Kobonga umbrimargo

Scientific classification
- Kingdom: Animalia
- Phylum: Arthropoda
- Clade: Pancrustacea
- Class: Insecta
- Order: Hemiptera
- Suborder: Auchenorrhyncha
- Family: Cicadidae
- Genus: Kobonga
- Species: K. umbrimargo
- Binomial name: Kobonga umbrimargo (Walker, 1858)
- Synonyms: Cicada umbrimargo Walker, 1858;

= Kobonga umbrimargo =

- Genus: Kobonga
- Species: umbrimargo
- Authority: (Walker, 1858)
- Synonyms: Cicada umbrimargo

Species of cicada

Kobonga umbrimargo is a species or species complex of cicadas, also known as orange clickers, in the true cicada family, Cicadettinae subfamily and Cicadettini tribe.
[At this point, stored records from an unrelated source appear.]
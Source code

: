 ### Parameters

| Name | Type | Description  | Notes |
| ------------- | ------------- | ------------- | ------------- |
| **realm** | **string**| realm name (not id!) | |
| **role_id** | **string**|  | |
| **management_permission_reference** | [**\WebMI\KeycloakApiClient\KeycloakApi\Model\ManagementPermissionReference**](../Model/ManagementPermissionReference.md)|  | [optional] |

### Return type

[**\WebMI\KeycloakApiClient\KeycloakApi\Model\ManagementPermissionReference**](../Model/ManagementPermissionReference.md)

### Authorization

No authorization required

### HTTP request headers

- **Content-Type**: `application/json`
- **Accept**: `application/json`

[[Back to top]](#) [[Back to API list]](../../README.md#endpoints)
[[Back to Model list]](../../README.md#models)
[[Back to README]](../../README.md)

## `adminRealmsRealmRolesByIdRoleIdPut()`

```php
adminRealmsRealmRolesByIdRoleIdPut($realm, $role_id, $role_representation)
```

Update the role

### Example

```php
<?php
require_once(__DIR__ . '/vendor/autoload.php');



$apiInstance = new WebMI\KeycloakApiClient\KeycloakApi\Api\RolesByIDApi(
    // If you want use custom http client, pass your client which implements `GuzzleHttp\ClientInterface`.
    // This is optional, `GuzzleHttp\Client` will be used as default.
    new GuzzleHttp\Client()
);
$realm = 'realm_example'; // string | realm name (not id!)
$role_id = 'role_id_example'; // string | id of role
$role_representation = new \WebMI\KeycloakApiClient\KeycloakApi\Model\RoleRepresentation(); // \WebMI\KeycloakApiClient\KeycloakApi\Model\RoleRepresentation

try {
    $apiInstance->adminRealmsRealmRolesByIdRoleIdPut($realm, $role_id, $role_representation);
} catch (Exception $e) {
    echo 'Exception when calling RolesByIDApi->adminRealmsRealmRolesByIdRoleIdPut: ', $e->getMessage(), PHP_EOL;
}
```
It is endemic to Australia. It was described in 1858 by English entomologist Francis Walker.

==Description==
The length of the forewing is 29–39 mm.

==Distribution and habitat==
The species complex occurs over large areas of semi-arid Australia, including parts of all mainland states. Its associated habitats include closed heath, mallee woodland and acacia shrubland.

==Behaviour==
Adult males cling to the upper branches of mallee eucalypts and acacias, uttering complex buzzing and clicking calls.